> Source records:
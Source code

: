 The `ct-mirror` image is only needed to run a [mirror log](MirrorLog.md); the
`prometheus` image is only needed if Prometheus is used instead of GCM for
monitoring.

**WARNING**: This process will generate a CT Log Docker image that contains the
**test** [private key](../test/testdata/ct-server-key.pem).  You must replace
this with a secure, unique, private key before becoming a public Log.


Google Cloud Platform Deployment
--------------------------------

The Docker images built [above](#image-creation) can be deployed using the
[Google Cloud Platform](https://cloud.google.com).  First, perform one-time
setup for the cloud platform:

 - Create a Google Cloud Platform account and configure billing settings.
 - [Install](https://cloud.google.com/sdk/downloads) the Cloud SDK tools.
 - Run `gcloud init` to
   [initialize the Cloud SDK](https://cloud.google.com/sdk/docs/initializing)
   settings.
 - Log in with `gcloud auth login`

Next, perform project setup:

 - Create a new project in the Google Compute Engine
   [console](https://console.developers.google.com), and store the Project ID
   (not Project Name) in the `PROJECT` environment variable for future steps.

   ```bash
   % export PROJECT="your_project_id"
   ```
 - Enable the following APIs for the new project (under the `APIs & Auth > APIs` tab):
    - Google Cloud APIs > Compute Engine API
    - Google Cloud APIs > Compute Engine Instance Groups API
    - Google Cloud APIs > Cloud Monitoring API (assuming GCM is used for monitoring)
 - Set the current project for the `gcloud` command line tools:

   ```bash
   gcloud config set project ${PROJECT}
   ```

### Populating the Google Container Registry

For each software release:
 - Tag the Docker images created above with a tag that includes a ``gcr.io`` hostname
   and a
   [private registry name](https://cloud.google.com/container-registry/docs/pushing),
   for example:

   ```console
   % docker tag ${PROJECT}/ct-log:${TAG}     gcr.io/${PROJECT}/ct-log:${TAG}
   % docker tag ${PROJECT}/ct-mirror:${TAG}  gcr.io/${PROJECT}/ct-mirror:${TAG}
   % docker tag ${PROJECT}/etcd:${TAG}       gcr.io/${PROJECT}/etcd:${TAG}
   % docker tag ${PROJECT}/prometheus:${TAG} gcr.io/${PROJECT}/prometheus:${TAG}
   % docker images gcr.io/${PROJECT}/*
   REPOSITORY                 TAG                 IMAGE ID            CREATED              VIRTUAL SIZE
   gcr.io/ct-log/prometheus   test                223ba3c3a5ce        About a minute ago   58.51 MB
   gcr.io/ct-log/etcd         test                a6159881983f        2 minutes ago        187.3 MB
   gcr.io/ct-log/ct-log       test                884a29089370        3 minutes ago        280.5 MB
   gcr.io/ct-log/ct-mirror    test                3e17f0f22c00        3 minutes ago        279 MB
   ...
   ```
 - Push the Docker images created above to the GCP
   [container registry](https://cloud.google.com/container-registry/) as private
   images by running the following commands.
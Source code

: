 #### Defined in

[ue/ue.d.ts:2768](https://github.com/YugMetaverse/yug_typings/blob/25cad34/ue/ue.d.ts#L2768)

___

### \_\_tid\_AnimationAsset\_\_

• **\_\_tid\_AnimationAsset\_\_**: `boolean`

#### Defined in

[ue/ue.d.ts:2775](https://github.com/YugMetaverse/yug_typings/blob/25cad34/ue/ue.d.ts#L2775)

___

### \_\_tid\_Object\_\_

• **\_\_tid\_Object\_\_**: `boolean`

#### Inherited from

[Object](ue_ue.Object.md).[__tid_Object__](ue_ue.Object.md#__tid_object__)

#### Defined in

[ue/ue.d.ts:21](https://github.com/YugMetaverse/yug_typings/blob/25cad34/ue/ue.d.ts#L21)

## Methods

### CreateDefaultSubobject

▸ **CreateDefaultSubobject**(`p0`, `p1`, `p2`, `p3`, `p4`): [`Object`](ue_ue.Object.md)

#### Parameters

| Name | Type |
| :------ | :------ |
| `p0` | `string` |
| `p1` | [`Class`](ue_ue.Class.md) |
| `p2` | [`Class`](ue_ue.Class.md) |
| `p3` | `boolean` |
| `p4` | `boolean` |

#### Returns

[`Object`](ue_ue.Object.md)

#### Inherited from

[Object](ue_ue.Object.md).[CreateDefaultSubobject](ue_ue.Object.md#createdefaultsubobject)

> What you have to do:
Would you please reproduce the records above exactly, only from their first line through the line holding "this with a", with both ends included?

> Exercise answer:
Source code

: The `ct-mirror` image is only needed to run a [mirror log](MirrorLog.md); the
`prometheus` image is only needed if Prometheus is used instead of GCM for
monitoring.

**WARNING**: This process will generate a CT Log Docker image that contains the
**test** [private key](../test/testdata/ct-server-key.pem).  You must replace
this with a secure, unique, private key before becoming a public Log.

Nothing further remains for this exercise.